I nodded slowly. "You look happy."

He stepped closer, voice lower. "Are you?"

I didn't answer. He didn't press.

Instead, he held out a letter.

Sealed in crimson.

"He wrote this. After he thought you were dead."

I stared at it but didn't take it.

"Why bring it to me now?"

"Because," Gareth said, "I think you deserve to know the truth."

That night, alone in my room, I opened it.

The handwriting was unmistakably his.

Elias,

I should have chosen differently. But I was raised to believe love was weakness, and I feared you were my greatest one.

When I ordered your death, I thought I could erase that fear.

I was wrong.

Every night, I see you standing on that cliff. And every night, I lose you again.
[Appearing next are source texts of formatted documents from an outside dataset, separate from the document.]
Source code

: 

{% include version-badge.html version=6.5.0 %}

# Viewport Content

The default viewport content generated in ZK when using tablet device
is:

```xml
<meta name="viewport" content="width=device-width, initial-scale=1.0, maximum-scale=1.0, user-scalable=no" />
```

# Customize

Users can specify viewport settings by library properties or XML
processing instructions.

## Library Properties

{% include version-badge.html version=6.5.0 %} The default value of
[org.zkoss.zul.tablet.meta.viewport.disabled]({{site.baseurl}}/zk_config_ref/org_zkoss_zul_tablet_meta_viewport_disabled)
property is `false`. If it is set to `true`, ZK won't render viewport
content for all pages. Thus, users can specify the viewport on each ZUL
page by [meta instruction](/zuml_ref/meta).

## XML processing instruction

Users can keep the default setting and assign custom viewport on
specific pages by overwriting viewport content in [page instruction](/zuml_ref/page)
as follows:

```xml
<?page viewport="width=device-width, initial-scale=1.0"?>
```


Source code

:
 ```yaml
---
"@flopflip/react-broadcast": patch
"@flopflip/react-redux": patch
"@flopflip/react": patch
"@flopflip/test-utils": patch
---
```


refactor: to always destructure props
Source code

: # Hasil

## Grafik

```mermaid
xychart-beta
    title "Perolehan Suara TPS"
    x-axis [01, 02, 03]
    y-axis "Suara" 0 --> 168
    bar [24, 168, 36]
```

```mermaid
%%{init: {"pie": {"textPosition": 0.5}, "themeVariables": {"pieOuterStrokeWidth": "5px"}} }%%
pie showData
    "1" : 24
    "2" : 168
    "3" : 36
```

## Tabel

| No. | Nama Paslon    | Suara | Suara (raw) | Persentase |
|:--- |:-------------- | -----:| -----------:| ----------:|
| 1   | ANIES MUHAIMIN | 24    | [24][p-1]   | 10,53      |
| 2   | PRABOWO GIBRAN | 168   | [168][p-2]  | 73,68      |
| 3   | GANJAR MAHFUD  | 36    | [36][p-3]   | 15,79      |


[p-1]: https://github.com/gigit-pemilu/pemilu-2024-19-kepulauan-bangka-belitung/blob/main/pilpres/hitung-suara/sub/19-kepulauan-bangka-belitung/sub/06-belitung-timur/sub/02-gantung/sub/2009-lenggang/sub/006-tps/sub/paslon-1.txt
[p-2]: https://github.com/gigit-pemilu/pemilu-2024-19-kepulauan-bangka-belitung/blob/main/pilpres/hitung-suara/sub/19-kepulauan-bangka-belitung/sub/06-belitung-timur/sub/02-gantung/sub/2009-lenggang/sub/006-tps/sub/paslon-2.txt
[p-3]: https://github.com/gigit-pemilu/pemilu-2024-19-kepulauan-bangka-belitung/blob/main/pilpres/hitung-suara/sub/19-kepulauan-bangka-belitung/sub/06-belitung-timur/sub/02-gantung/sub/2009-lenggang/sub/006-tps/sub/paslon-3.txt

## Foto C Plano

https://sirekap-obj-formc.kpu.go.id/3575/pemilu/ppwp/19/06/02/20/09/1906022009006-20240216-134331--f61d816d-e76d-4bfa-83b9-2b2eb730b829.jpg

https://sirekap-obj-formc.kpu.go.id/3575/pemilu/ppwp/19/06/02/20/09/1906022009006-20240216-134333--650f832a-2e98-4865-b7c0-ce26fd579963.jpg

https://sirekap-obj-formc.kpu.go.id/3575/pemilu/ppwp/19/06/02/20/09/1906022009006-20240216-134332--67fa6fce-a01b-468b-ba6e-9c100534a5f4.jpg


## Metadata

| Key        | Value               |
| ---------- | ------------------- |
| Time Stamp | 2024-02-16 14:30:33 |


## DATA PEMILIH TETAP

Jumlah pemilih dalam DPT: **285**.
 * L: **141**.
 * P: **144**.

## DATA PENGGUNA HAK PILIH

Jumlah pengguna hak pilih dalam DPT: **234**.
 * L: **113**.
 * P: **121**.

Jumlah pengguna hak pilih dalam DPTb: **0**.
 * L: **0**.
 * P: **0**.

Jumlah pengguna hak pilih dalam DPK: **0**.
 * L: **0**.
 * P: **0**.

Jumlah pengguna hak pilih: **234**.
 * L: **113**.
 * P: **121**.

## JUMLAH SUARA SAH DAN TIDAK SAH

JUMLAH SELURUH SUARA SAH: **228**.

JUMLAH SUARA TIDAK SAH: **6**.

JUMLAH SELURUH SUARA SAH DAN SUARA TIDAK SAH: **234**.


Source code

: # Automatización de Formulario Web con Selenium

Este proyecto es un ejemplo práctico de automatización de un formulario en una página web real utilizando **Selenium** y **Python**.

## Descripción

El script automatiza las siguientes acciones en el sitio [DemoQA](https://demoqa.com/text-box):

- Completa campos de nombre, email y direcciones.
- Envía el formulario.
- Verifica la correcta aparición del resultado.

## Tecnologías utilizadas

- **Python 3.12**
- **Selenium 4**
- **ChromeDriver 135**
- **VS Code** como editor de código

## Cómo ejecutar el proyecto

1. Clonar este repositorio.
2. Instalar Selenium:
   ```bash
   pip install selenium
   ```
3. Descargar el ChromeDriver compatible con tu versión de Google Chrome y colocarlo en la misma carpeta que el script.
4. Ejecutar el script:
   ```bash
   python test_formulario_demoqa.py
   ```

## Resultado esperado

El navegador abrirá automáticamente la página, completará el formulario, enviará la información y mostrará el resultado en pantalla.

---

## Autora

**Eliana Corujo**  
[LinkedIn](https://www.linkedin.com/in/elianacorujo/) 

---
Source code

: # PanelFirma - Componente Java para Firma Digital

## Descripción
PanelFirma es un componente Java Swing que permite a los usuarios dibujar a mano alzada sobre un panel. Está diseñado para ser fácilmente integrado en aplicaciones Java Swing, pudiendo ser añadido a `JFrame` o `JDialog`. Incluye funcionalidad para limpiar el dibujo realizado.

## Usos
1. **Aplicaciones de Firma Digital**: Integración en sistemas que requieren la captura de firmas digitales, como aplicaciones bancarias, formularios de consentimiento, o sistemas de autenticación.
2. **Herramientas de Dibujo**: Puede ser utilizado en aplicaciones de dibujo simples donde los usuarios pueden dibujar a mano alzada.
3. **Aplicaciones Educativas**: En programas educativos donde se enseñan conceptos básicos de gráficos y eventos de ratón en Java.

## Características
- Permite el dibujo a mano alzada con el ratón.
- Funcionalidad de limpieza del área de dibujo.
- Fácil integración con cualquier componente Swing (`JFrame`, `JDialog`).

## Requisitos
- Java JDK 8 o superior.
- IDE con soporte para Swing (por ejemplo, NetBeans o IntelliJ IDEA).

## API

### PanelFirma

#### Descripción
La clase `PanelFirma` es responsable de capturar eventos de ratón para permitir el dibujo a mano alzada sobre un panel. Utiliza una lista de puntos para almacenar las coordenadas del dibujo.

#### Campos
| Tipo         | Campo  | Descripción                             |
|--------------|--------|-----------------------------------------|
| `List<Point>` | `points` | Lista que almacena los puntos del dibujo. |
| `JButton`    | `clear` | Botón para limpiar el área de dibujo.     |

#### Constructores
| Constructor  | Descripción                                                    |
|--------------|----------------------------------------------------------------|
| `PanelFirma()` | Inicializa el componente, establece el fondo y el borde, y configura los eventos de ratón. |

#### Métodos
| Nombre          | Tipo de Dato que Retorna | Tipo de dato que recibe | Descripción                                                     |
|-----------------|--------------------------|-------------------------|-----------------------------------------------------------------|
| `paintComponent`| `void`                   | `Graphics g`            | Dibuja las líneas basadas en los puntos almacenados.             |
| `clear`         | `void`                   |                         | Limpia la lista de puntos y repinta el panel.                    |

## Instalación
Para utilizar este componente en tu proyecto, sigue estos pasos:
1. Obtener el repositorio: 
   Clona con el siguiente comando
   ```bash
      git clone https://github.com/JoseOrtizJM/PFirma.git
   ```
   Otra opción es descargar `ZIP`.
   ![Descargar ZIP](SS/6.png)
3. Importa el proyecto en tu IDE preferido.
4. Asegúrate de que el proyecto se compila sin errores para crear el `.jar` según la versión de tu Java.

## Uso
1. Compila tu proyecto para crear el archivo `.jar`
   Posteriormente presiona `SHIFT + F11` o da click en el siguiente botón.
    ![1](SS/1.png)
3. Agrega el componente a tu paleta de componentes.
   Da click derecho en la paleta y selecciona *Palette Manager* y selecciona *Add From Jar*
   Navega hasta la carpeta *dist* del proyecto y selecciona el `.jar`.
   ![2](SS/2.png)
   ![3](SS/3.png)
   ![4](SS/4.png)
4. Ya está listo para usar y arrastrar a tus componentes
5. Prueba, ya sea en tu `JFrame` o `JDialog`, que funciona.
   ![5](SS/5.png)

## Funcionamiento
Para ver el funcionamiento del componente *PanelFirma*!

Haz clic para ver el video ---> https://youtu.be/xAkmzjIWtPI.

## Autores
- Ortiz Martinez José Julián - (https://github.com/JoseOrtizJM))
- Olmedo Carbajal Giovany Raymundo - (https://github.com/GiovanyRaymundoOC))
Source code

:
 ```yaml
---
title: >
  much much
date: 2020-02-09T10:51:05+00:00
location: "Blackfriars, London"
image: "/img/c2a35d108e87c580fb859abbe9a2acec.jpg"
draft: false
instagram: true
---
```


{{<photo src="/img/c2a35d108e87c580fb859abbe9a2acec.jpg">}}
Come back to me. If you ever live, if you ever forgive me, come back.

I will wait.

Yours,

Damien

I didn't cry.

But I didn't sleep either.

Three days later, I left the village.

No one saw me go. Not even Gareth.

I traveled under moonlight, avoiding towns. My body still bore the memory of pain, but my soul had found a strange calm.

I wasn't going back to him.

I was going to see him.

To decide for myself what came next.

Not as a servant.

Not as a prisoner.

But as Elias Quinn—the man he had broken, and the only one who could decide whether Damien Drake was worth saving.